### What this task involves
Across the listing, the lines that include "only" must be tallied and reported as a bare number.

### Records shown
┏━━
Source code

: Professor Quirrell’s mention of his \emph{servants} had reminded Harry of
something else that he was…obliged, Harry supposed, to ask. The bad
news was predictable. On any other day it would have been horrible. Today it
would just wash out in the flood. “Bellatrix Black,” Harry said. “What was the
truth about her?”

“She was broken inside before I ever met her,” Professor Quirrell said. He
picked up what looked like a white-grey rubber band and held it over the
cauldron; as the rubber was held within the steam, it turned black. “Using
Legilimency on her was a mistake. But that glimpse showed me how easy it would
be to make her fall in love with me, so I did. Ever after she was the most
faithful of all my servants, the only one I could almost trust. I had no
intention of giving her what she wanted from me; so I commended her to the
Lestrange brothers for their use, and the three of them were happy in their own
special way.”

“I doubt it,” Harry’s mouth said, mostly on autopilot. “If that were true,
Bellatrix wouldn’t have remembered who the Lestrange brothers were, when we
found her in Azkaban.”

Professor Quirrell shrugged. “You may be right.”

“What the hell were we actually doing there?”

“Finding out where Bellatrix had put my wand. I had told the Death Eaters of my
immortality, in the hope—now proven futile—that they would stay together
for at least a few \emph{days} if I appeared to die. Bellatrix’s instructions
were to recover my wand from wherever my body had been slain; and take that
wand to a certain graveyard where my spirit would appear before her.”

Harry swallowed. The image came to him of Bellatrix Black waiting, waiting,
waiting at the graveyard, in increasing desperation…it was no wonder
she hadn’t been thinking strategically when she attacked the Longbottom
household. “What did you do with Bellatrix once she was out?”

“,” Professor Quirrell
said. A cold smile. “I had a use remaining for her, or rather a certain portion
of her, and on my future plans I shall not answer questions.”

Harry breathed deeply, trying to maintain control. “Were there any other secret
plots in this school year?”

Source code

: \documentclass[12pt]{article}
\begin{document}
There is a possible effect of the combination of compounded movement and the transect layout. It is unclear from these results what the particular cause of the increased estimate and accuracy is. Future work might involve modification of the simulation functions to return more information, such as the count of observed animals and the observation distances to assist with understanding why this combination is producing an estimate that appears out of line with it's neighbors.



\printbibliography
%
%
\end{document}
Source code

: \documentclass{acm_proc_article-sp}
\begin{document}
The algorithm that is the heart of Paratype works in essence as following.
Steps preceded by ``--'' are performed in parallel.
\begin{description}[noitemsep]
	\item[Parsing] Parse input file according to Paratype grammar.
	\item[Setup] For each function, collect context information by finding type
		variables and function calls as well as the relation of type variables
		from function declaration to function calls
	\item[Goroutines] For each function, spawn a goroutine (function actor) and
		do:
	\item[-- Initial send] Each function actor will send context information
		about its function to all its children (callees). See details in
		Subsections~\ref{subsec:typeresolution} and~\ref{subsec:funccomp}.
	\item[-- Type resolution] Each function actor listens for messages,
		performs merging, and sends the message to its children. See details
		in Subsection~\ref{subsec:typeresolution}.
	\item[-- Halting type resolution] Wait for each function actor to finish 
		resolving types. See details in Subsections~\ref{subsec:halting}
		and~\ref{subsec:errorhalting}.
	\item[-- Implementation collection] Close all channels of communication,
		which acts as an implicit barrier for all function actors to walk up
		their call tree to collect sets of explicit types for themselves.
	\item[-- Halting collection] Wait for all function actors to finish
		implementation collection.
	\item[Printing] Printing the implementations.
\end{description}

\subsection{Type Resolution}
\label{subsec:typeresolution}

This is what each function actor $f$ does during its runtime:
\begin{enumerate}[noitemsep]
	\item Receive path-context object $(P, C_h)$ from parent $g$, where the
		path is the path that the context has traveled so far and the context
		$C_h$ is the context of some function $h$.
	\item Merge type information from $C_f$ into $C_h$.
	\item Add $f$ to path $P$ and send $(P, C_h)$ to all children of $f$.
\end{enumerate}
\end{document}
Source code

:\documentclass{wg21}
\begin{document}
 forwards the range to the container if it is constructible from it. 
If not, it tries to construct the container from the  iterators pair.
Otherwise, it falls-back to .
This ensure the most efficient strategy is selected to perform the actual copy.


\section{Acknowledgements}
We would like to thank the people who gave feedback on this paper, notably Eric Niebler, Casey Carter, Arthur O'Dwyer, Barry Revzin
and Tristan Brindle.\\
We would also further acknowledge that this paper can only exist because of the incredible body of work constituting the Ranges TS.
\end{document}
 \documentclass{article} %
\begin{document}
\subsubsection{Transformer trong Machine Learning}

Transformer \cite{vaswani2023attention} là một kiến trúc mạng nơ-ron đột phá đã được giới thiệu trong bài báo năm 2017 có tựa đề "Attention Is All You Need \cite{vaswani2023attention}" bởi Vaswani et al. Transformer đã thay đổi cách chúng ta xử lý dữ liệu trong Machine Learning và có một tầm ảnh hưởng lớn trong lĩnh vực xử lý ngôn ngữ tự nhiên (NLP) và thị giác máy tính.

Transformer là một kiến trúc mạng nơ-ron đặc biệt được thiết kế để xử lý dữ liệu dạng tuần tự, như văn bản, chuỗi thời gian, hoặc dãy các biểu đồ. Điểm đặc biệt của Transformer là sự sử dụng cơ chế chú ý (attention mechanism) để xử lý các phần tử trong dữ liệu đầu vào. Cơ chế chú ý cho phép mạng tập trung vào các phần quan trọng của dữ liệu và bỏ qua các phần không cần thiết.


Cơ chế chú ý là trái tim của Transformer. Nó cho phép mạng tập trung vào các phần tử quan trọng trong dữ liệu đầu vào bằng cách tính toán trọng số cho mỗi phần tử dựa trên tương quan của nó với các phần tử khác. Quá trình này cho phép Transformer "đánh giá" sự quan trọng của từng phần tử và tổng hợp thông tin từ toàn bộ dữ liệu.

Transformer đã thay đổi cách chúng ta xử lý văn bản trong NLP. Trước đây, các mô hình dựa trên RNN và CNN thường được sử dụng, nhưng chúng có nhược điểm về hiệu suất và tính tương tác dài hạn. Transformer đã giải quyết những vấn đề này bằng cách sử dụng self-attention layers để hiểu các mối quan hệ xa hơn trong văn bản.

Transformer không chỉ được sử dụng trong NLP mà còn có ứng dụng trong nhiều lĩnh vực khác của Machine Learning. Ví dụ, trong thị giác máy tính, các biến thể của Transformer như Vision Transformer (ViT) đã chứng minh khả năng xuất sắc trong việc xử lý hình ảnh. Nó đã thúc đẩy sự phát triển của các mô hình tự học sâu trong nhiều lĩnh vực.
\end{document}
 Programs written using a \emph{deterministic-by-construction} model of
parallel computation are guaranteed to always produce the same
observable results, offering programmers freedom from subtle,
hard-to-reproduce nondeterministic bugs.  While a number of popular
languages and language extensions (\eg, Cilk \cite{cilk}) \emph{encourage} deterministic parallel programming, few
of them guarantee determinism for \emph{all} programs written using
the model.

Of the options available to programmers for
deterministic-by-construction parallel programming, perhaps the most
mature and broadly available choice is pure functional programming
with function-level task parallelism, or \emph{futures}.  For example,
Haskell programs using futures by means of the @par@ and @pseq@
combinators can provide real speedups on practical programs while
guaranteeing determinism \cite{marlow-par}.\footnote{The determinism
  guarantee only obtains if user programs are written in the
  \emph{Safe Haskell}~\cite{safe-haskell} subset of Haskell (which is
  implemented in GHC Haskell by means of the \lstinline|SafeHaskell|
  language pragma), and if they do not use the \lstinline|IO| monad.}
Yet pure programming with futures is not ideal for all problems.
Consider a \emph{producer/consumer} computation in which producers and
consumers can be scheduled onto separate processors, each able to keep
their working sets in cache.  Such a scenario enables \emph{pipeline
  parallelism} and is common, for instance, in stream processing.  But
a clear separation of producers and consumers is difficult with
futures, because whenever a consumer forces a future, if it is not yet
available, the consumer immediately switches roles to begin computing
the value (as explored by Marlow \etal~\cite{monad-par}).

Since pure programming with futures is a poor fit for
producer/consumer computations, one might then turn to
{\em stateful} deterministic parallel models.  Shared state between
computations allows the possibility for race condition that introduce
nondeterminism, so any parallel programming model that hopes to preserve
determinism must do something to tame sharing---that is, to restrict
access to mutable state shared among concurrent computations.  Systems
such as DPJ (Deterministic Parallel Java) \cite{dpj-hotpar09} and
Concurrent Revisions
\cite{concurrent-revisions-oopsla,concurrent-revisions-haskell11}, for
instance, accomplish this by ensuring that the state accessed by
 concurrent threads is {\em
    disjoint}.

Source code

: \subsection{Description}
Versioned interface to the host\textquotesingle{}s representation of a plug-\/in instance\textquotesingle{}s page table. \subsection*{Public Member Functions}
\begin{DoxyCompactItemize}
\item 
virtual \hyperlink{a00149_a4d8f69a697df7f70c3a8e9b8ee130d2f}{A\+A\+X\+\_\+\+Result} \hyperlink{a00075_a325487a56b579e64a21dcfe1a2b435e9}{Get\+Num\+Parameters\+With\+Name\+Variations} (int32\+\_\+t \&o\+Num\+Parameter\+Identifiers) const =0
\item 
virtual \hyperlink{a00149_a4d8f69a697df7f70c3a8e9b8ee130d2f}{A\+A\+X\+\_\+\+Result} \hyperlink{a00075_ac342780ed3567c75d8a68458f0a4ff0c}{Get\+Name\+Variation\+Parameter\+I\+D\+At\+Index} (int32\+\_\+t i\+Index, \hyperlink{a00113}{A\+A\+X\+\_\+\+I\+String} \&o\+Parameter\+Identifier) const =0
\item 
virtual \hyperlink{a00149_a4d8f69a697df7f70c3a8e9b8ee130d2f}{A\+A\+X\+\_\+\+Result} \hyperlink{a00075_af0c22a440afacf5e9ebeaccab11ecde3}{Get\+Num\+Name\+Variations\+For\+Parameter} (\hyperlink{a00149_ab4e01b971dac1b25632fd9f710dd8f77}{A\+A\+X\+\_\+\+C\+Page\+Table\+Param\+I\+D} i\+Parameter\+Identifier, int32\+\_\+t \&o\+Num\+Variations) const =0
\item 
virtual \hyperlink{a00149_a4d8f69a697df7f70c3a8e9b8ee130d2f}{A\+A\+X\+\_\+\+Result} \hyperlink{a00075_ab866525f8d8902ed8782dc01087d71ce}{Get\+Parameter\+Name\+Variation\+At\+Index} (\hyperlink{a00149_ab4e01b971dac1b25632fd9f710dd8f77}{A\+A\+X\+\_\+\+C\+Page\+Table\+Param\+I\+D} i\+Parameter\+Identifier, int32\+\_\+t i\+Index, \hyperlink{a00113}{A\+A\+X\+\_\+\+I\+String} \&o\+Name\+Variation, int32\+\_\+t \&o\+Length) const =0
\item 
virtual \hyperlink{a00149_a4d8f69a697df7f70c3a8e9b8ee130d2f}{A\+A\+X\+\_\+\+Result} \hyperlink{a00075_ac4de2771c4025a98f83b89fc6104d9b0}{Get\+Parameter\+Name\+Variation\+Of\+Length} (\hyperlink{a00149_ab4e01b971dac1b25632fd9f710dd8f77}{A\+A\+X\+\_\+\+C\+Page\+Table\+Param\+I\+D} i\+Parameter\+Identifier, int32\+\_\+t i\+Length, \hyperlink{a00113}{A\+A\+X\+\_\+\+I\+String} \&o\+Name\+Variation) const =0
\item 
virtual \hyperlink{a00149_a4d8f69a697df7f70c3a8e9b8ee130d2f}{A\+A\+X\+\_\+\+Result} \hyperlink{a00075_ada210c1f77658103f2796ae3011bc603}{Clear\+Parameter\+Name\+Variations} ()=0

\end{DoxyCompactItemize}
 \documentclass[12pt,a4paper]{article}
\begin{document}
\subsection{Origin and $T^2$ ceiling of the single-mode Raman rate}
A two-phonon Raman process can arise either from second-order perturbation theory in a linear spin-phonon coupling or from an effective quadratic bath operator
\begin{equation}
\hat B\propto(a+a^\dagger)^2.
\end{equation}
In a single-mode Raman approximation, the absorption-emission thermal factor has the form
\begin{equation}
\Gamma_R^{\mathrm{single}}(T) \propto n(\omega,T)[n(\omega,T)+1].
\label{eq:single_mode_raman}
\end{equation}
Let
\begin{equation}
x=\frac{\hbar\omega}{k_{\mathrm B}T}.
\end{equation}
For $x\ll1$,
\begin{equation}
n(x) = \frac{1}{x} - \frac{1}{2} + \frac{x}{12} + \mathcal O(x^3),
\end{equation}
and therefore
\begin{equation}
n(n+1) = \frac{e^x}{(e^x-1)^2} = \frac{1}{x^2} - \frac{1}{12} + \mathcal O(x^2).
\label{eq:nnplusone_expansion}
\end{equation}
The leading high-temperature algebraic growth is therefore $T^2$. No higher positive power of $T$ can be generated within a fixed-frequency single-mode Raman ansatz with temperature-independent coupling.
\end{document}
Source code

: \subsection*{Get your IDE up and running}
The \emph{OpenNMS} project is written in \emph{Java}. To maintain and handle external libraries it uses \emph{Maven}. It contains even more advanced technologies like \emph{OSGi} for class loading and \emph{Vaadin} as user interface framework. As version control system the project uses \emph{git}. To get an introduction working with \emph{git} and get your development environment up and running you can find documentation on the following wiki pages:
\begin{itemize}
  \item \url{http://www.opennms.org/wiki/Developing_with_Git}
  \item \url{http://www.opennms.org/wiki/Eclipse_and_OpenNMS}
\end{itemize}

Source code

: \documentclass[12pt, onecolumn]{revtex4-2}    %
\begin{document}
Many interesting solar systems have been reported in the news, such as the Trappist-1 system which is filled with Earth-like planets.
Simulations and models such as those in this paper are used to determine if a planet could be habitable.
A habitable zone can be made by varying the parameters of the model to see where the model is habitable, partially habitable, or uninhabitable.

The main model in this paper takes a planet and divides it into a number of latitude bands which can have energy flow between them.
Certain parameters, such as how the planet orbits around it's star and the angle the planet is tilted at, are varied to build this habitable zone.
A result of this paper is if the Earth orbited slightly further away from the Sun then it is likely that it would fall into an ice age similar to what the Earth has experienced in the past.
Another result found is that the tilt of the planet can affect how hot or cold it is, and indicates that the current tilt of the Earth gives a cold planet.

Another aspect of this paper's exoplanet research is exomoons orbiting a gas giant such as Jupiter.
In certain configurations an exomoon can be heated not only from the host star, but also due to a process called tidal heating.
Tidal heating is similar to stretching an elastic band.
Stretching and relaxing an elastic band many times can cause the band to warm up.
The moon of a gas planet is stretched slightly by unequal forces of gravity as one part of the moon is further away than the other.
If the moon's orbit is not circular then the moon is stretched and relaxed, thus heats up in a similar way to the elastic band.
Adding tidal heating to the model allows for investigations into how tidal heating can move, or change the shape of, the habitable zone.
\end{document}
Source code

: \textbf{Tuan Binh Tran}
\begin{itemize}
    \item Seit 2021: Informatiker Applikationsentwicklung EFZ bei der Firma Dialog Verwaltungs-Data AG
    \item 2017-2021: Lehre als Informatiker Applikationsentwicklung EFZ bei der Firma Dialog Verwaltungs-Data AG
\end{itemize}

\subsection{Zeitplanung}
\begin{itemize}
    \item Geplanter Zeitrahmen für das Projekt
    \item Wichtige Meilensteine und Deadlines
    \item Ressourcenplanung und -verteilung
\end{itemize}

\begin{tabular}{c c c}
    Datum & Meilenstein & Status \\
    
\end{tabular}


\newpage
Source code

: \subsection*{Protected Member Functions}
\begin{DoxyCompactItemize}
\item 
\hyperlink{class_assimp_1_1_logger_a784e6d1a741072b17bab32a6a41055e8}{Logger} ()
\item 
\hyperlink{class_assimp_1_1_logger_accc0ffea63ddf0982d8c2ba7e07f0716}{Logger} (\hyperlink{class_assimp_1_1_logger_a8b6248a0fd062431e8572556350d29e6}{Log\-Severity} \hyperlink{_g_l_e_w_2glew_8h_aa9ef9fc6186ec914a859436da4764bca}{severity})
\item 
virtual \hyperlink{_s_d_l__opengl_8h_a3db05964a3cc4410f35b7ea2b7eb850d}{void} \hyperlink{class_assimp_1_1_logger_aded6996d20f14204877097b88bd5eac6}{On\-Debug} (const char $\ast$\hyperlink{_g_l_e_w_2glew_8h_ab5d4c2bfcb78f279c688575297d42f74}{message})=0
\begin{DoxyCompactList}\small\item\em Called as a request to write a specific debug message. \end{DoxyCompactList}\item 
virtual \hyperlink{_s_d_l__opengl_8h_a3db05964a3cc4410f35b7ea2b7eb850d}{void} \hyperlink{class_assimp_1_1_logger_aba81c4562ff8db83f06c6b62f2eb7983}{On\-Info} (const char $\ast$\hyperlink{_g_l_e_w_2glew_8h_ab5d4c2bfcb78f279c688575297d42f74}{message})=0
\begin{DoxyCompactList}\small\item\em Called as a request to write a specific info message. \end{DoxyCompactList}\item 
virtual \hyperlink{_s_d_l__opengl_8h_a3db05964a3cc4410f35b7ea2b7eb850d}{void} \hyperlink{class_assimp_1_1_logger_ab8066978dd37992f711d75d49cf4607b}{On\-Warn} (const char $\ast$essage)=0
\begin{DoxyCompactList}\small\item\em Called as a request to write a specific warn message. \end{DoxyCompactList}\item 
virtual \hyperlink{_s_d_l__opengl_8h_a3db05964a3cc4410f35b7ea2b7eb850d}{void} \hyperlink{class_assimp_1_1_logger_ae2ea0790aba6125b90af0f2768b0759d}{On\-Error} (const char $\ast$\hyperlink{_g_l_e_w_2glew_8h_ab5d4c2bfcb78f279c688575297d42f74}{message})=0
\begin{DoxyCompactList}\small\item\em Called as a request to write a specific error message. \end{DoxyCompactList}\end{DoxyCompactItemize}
┗━━
### Answer for this exercise
4